What to do: Starting from the line that holds "- **Chapitre 2 :** Les", print every line through the end of the records, first and last included.

[Data listing]

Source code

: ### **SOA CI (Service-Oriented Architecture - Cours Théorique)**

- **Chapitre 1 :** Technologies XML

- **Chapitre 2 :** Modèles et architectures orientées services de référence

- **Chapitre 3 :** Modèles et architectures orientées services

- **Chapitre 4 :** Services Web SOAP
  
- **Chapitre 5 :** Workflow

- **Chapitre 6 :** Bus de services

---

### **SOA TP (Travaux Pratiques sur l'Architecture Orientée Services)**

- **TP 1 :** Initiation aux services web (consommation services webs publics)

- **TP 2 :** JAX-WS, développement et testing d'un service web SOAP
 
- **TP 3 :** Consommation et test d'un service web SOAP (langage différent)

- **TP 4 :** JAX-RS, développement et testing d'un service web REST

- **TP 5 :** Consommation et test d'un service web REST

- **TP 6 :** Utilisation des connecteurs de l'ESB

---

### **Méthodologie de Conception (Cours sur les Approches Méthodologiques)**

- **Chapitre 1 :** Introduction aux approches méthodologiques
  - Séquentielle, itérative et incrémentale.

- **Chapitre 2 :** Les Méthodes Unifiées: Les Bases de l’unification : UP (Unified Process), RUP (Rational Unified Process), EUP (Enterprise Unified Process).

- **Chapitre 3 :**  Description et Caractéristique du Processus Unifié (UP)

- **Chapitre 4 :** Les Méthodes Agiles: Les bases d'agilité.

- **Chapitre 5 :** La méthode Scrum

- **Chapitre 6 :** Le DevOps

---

[/Data listing]

Answer section:
- **Chapitre 2 :** Les Méthodes Unifiées: Les Bases de l’unification : UP (Unified Process), RUP (Rational Unified Process), EUP (Enterprise Unified Process).

- **Chapitre 3 :**  Description et Caractéristique du Processus Unifié (UP)

- **Chapitre 4 :** Les Méthodes Agiles: Les bases d'agilité.

- **Chapitre 5 :** La méthode Scrum

- **Chapitre 6 :** Le DevOps

---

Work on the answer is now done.